DESCRIPTION OF THE TASK ->
Here are some records; quote them exactly, leaving out the pictures.

DATA IN THIS EXERCISE ->
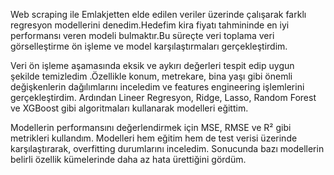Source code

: Web scraping ile Emlakjetten elde edilen veriler üzerinde çalışarak farklı regresyon modellerini denedim.Hedefim kira fiyatı tahmininde en iyi performansı veren modeli bulmaktır.Bu süreçte veri toplama  veri görselleştirme ön işleme ve model karşılaştırmaları gerçekleştirdim.

Veri ön işleme aşamasında eksik ve aykırı değerleri tespit edip uygun şekilde temizledim .Özellikle konum, metrekare, bina yaşı gibi önemli değişkenlerin dağılımlarını inceledim ve features engineering işlemlerini gerçekleştirdim. Ardından Lineer Regresyon, Ridge, Lasso, Random Forest ve XGBoost gibi algoritmaları kullanarak modelleri eğittim.

Modellerin performansını değerlendirmek için MSE, RMSE ve R² gibi metrikleri kullandım. Modelleri hem eğitim hem de test verisi üzerinde karşılaştırarak, overfitting durumlarını inceledim. Sonucunda bazı modellerin belirli özellik kümelerinde daha az hata ürettiğini gördüm.
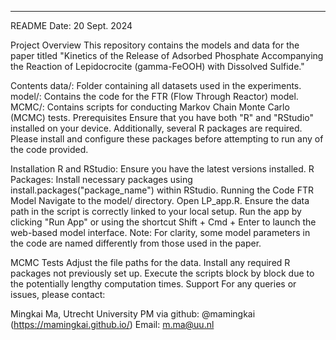 ---
README
Date: 20 Sept. 2024

Project Overview
This repository contains the models and data for the paper titled "Kinetics of the Release of Adsorbed Phosphate Accompanying the Reaction of Lepidocrocite (gamma-FeOOH) with Dissolved Sulfide."

Contents
data/: Folder containing all datasets used in the experiments.
model/: Contains the code for the FTR (Flow Through Reactor) model.
MCMC/: Contains scripts for conducting Markov Chain Monte Carlo (MCMC) tests.
Prerequisites
Ensure that you have both "R" and "RStudio" installed on your device. Additionally, several R packages are required. Please install and configure these packages before attempting to run any of the code provided.

Installation
R and RStudio: Ensure you have the latest versions installed.
R Packages: Install necessary packages using install.packages("package_name") within RStudio.
Running the Code
FTR Model
Navigate to the model/ directory.
Open LP_app.R.
Ensure the data path in the script is correctly linked to your local setup.
Run the app by clicking "Run App" or using the shortcut Shift + Cmd + Enter to launch the web-based model interface.
Note: For clarity, some model parameters in the code are named differently from those used in the paper.

MCMC Tests
Adjust the file paths for the data.
Install any required R packages not previously set up.
Execute the scripts block by block due to the potentially lengthy computation times.
Support
For any queries or issues, please contact:

Mingkai Ma, Utrecht University
PM via github: @mamingkai (https://mamingkai.github.io/)
Email: m.ma@uu.nl
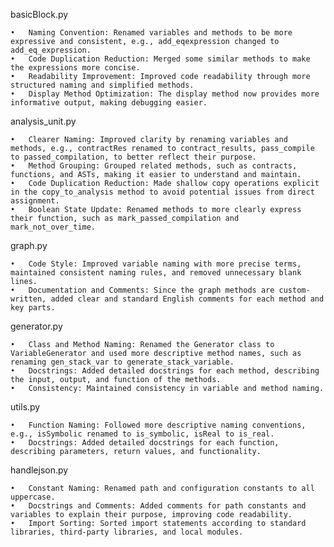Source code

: basicBlock.py

	•	Naming Convention: Renamed variables and methods to be more expressive and consistent, e.g., add_eqexpression changed to add_eq_expression.
	•	Code Duplication Reduction: Merged some similar methods to make the expressions more concise.
	•	Readability Improvement: Improved code readability through more structured naming and simplified methods.
	•	Display Method Optimization: The display method now provides more informative output, making debugging easier.

analysis_unit.py

	•	Clearer Naming: Improved clarity by renaming variables and methods, e.g., contractRes renamed to contract_results, pass_compile to passed_compilation, to better reflect their purpose.
	•	Method Grouping: Grouped related methods, such as contracts, functions, and ASTs, making it easier to understand and maintain.
	•	Code Duplication Reduction: Made shallow copy operations explicit in the copy_to_analysis method to avoid potential issues from direct assignment.
	•	Boolean State Update: Renamed methods to more clearly express their function, such as mark_passed_compilation and mark_not_over_time.

graph.py

	•	Code Style: Improved variable naming with more precise terms, maintained consistent naming rules, and removed unnecessary blank lines.
	•	Documentation and Comments: Since the graph methods are custom-written, added clear and standard English comments for each method and key parts.

generator.py

	•	Class and Method Naming: Renamed the Generator class to VariableGenerator and used more descriptive method names, such as renaming gen_stack_var to generate_stack_variable.
	•	Docstrings: Added detailed docstrings for each method, describing the input, output, and function of the methods.
	•	Consistency: Maintained consistency in variable and method naming.

utils.py

	•	Function Naming: Followed more descriptive naming conventions, e.g., isSymbolic renamed to is_symbolic, isReal to is_real.
	•	Docstrings: Added detailed docstrings for each function, describing parameters, return values, and functionality.

handlejson.py

	•	Constant Naming: Renamed path and configuration constants to all uppercase.
	•	Docstrings and Comments: Added comments for path constants and variables to explain their purpose, improving code readability.
	•	Import Sorting: Sorted import statements according to standard libraries, third-party libraries, and local modules.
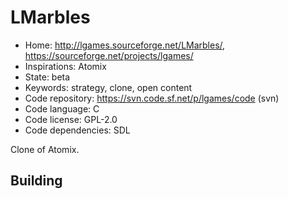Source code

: # LMarbles

- Home: http://lgames.sourceforge.net/LMarbles/, https://sourceforge.net/projects/lgames/
- Inspirations: Atomix
- State: beta
- Keywords: strategy, clone, open content
- Code repository: https://svn.code.sf.net/p/lgames/code (svn)
- Code language: C
- Code license: GPL-2.0
- Code dependencies: SDL

Clone of Atomix.

## Building

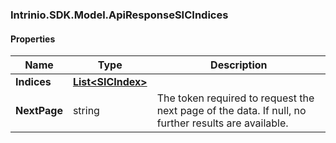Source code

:[//]: # (CLASS:Intrinio.SDK.Model.ApiResponseSICIndices)

[//]: # (KIND:object)

### Intrinio.SDK.Model.ApiResponseSICIndices
#### Properties

[//]: # (START_DEFINITION)

Name | Type | Description
------------ | ------------- | -------------
**Indices** | [**List&lt;SICIndex&gt;**](SICIndex.md) |  &nbsp;
**NextPage** | string | The token required to request the next page of the data. If null, no further results are available. &nbsp;

[//]: # (END_DEFINITION)


[//]: # (CONTAINED_CLASS:Intrinio.SDK.Model.SICIndex)


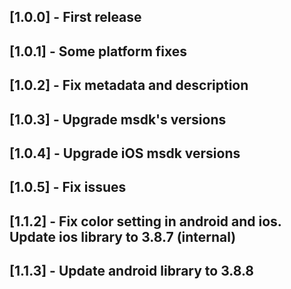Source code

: ## [1.0.0] - First release
## [1.0.1] - Some platform fixes
## [1.0.2] - Fix metadata and description
## [1.0.3] - Upgrade msdk's versions
## [1.0.4] - Upgrade iOS msdk versions
## [1.0.5] - Fix issues
## [1.1.2] - Fix color setting in android and ios. Update ios library to 3.8.7 (internal)
## [1.1.3] - Update android library to 3.8.8
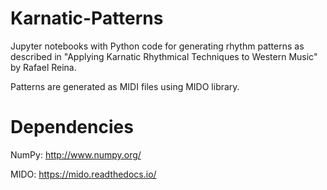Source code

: # Karnatic-Patterns
Jupyter notebooks with Python code for generating rhythm patterns as described in "Applying Karnatic Rhythmical Techniques to Western Music" by Rafael Reina.

Patterns are generated as MIDI files using MIDO library. 

# Dependencies

NumPy: http://www.numpy.org/

MIDO: https://mido.readthedocs.io/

SOLVED PROBLEM ->
Source code

: Web scraping ile Emlakjetten elde edilen veriler üzerinde çalışarak farklı regresyon modellerini denedim.Hedefim kira fiyatı tahmininde en iyi performansı veren modeli bulmaktır.Bu süreçte veri toplama  veri görselleştirme ön işleme ve model karşılaştırmaları gerçekleştirdim.

Veri ön işleme aşamasında eksik ve aykırı değerleri tespit edip uygun şekilde temizledim .Özellikle konum, metrekare, bina yaşı gibi önemli değişkenlerin dağılımlarını inceledim ve features engineering işlemlerini gerçekleştirdim. Ardından Lineer Regresyon, Ridge, Lasso, Random Forest ve XGBoost gibi algoritmaları kullanarak modelleri eğittim.

Modellerin performansını değerlendirmek için MSE, RMSE ve R² gibi metrikleri kullandım. Modelleri hem eğitim hem de test verisi üzerinde karşılaştırarak, overfitting durumlarını inceledim. Sonucunda bazı modellerin belirli özellik kümelerinde daha az hata ürettiğini gördüm.
 ---
README
Date: 20 Sept. 2024

Project Overview
This repository contains the models and data for the paper titled "Kinetics of the Release of Adsorbed Phosphate Accompanying the Reaction of Lepidocrocite (gamma-FeOOH) with Dissolved Sulfide."

Contents
data/: Folder containing all datasets used in the experiments.
model/: Contains the code for the FTR (Flow Through Reactor) model.
MCMC/: Contains scripts for conducting Markov Chain Monte Carlo (MCMC) tests.
Prerequisites
Ensure that you have both "R" and "RStudio" installed on your device. Additionally, several R packages are required. Please install and configure these packages before attempting to run any of the code provided.

Installation
R and RStudio: Ensure you have the latest versions installed.
R Packages: Install necessary packages using install.packages("package_name") within RStudio.
Running the Code
FTR Model
Navigate to the model/ directory.
Open LP_app.R.
Ensure the data path in the script is correctly linked to your local setup.
Run the app by clicking "Run App" or using the shortcut Shift + Cmd + Enter to launch the web-based model interface.
Note: For clarity, some model parameters in the code are named differently from those used in the paper.

MCMC Tests
Adjust the file paths for the data.
Install any required R packages not previously set up.
Execute the scripts block by block due to the potentially lengthy computation times.
Support
For any queries or issues, please contact:

Mingkai Ma, Utrecht University
PM via github: @mamingkai (https://mamingkai.github.io/)
Email: m.ma@uu.nl
Source code

: basicBlock.py

	•	Naming Convention: Renamed variables and methods to be more expressive and consistent, e.g., add_eqexpression changed to add_eq_expression.
	•	Code Duplication Reduction: Merged some similar methods to make the expressions more concise.
	•	Readability Improvement: Improved code readability through more structured naming and simplified methods.
	•	Display Method Optimization: The display method now provides more informative output, making debugging easier.

analysis_unit.py

	•	Clearer Naming: Improved clarity by renaming variables and methods, e.g., contractRes renamed to contract_results, pass_compile to passed_compilation, to better reflect their purpose.
	•	Method Grouping: Grouped related methods, such as contracts, functions, and ASTs, making it easier to understand and maintain.
	•	Code Duplication Reduction: Made shallow copy operations explicit in the copy_to_analysis method to avoid potential issues from direct assignment.
	•	Boolean State Update: Renamed methods to more clearly express their function, such as mark_passed_compilation and mark_not_over_time.

graph.py

	•	Code Style: Improved variable naming with more precise terms, maintained consistent naming rules, and removed unnecessary blank lines.
	•	Documentation and Comments: Since the graph methods are custom-written, added clear and standard English comments for each method and key parts.

generator.py

	•	Class and Method Naming: Renamed the Generator class to VariableGenerator and used more descriptive method names, such as renaming gen_stack_var to generate_stack_variable.
	•	Docstrings: Added detailed docstrings for each method, describing the input, output, and function of the methods.
	•	Consistency: Maintained consistency in variable and method naming.

utils.py

	•	Function Naming: Followed more descriptive naming conventions, e.g., isSymbolic renamed to is_symbolic, isReal to is_real.
	•	Docstrings: Added detailed docstrings for each function, describing parameters, return values, and functionality.

handlejson.py

	•	Constant Naming: Renamed path and configuration constants to all uppercase.
	•	Docstrings and Comments: Added comments for path constants and variables to explain their purpose, improving code readability.
	•	Import Sorting: Sorted import statements according to standard libraries, third-party libraries, and local modules.
Source code

: # LMarbles

- Home: http://lgames.sourceforge.net/LMarbles/, https://sourceforge.net/projects/lgames/
- Inspirations: Atomix
- State: beta
- Keywords: strategy, clone, open content
- Code repository: https://svn.code.sf.net/p/lgames/code (svn)
- Code language: C
- Code license: GPL-2.0
- Code dependencies: SDL

Clone of Atomix.

## Building

Source code

:[//]: # (CLASS:Intrinio.SDK.Model.ApiResponseSICIndices)

[//]: # (KIND:object)

### Intrinio.SDK.Model.ApiResponseSICIndices
#### Properties

[//]: # (START_DEFINITION)

Name | Type | Description
------------ | ------------- | -------------
**Indices** | [**List&lt;SICIndex&gt;**](SICIndex.md) |  &nbsp;
**NextPage** | string | The token required to request the next page of the data. If null, no further results are available. &nbsp;

[//]: # (END_DEFINITION)


[//]: # (CONTAINED_CLASS:Intrinio.SDK.Model.SICIndex)


Source code

: ## [1.0.0] - First release
## [1.0.1] - Some platform fixes
## [1.0.2] - Fix metadata and description
## [1.0.3] - Upgrade msdk's versions
## [1.0.4] - Upgrade iOS msdk versions
## [1.0.5] - Fix issues
## [1.1.2] - Fix color setting in android and ios. Update ios library to 3.8.7 (internal)
## [1.1.3] - Update android library to 3.8.8
Source code

: # Karnatic-Patterns
Jupyter notebooks with Python code for generating rhythm patterns as described in "Applying Karnatic Rhythmical Techniques to Western Music" by Rafael Reina.

Patterns are generated as MIDI files using MIDO library. 

# Dependencies

NumPy: http://www.numpy.org/

MIDO: https://mido.readthedocs.io/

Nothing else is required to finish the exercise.